DATA SECTION Block Start
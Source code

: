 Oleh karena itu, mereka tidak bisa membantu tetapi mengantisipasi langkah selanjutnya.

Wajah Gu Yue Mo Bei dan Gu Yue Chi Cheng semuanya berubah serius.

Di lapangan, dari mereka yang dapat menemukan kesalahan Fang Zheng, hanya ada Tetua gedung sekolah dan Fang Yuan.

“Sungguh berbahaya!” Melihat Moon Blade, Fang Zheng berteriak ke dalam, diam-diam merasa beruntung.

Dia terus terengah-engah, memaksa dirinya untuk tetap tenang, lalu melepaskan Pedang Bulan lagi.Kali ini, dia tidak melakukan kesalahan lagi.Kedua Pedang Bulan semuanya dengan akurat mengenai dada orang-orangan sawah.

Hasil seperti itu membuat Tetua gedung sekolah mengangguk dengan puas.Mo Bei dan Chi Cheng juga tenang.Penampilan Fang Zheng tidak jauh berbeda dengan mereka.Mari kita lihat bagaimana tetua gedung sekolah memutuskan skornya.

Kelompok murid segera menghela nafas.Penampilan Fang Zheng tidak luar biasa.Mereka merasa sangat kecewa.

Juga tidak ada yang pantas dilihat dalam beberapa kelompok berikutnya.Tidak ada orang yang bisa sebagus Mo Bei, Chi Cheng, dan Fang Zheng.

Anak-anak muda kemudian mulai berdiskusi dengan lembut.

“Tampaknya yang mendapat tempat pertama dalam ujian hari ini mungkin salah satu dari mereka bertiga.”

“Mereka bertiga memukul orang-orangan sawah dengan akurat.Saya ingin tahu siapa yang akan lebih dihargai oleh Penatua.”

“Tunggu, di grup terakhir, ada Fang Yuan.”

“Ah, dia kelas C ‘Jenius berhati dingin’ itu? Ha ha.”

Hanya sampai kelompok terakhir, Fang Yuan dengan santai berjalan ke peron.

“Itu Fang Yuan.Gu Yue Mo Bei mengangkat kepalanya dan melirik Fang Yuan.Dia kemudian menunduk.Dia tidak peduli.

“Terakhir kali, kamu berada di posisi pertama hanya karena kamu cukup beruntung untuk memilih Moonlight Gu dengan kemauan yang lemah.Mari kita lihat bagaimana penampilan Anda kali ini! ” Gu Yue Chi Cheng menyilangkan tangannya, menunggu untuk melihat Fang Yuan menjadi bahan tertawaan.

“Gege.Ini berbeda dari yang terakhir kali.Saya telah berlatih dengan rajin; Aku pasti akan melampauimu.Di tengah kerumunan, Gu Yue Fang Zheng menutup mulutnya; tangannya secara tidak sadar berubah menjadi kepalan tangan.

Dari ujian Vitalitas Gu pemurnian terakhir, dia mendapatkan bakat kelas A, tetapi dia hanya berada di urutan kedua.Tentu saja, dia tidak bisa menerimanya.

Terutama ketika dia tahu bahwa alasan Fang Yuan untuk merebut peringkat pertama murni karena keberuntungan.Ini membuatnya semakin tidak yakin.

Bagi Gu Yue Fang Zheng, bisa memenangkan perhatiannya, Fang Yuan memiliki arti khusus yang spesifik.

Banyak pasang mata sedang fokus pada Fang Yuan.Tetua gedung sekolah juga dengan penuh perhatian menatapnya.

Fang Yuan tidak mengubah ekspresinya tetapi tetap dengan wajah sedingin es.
DATA SECTION Block End
▸ **WHAT IS NEEDED**
Could you write out, exactly as they stand, only the lines above that begin at the line with "yang mendapat tempat" and stop after the line with "menjadi kepalan tangan."?

▸ **RESPONSE TO THE EXERCISE**
“Tampaknya yang mendapat tempat pertama dalam ujian hari ini mungkin salah satu dari mereka bertiga.”

“Mereka bertiga memukul orang-orangan sawah dengan akurat.Saya ingin tahu siapa yang akan lebih dihargai oleh Penatua.”

“Tunggu, di grup terakhir, ada Fang Yuan.”

“Ah, dia kelas C ‘Jenius berhati dingin’ itu? Ha ha.”

Hanya sampai kelompok terakhir, Fang Yuan dengan santai berjalan ke peron.

“Itu Fang Yuan.Gu Yue Mo Bei mengangkat kepalanya dan melirik Fang Yuan.Dia kemudian menunduk.Dia tidak peduli.

“Terakhir kali, kamu berada di posisi pertama hanya karena kamu cukup beruntung untuk memilih Moonlight Gu dengan kemauan yang lemah.Mari kita lihat bagaimana penampilan Anda kali ini! ” Gu Yue Chi Cheng menyilangkan tangannya, menunggu untuk melihat Fang Yuan menjadi bahan tertawaan.

“Gege.Ini berbeda dari yang terakhir kali.Saya telah berlatih dengan rajin; Aku pasti akan melampauimu.Di tengah kerumunan, Gu Yue Fang Zheng menutup mulutnya; tangannya secara tidak sadar berubah menjadi kepalan tangan.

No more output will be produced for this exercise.